De Marcelo D’Salete
144 páginas
Veneta | 2023
Primeiro livro de Marcelo D’Salete, Noite Luz já apresenta muito daquilo que o autor de Encruzilhada, Cumbe, Angola Janga e Mukanda Tiodora viria a apresentar nessas obras. Ao mesmo tempo, as histórias que formam esse primeiro trabalho também são evidências de um artista em formação, em busca de experimentar e se desenvolver como um narrador gráfico.
Mesmo que não sejam contínuas, as seis tramas apresentadas se relacionam de alguma maneira. Todas elas são ambientadas nos arredores da casa noturna Noite Luz. Seus personagens incluem catadores, desempregados, mulheres em busca de sustento para si e para os outros, meninos de rua, seguranças… D’Salete escreve personagens realistas, embora tenham pouco espaço para mostrar mais de si.
Um cenário tão urbano, com histórias também tão urbanas não poderia deixar de nos remeter ao Chapa Quente, de André Kitagawa. Os dois projetos compartilham a crueza como tudo é levado para a página, a predileção pelas histórias à margem. É possível notar que a experimentação de D’Salete se dá não só no traço, mais diferente daquele que o consolidou, mas também em termos narrativos.
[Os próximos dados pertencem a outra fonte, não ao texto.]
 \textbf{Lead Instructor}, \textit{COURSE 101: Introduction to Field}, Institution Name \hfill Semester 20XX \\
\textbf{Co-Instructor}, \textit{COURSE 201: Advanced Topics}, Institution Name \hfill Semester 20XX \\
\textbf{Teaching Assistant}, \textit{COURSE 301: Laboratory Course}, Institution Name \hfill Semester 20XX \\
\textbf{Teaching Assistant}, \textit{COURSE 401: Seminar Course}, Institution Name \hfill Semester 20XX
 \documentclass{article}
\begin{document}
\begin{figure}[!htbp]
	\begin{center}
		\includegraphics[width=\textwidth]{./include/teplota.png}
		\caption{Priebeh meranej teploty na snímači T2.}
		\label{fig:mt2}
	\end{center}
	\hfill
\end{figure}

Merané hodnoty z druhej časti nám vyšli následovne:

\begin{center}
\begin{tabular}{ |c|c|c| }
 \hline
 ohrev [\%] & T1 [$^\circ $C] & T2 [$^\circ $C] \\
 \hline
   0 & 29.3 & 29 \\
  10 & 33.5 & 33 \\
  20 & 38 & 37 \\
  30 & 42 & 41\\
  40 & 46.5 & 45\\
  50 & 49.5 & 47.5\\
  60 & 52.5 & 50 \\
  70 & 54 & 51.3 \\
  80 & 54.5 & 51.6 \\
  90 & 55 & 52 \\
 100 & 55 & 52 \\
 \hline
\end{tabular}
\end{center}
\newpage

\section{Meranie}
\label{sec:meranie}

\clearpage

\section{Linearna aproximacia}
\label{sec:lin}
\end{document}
Nem tudo funciona com clareza, algumas sequências podem parecer confusas e alguns desfechos anti-climáticos, diante da história já apresentada.
Ainda sobre o visual urbano, há muito do que o próprio autor observou no período em que foi office boy no centro de São Paulo, como conta em entrevista nos extras. A representação dos ambientes e personagens é apurada, instigante, e o uso do contraste já demonstra um pouco do que veríamos em suas obras futuras.
A republicação de Noite Luz pela Veneta é um registro das origens de Marcelo D’Salete. É importante ter isso em perspectiva ao adentrar a leitura. É claro que veremos as arestas de um trabalho em formação, mas também a qualidade notável de um dos maiores quadrinistas brasileiros.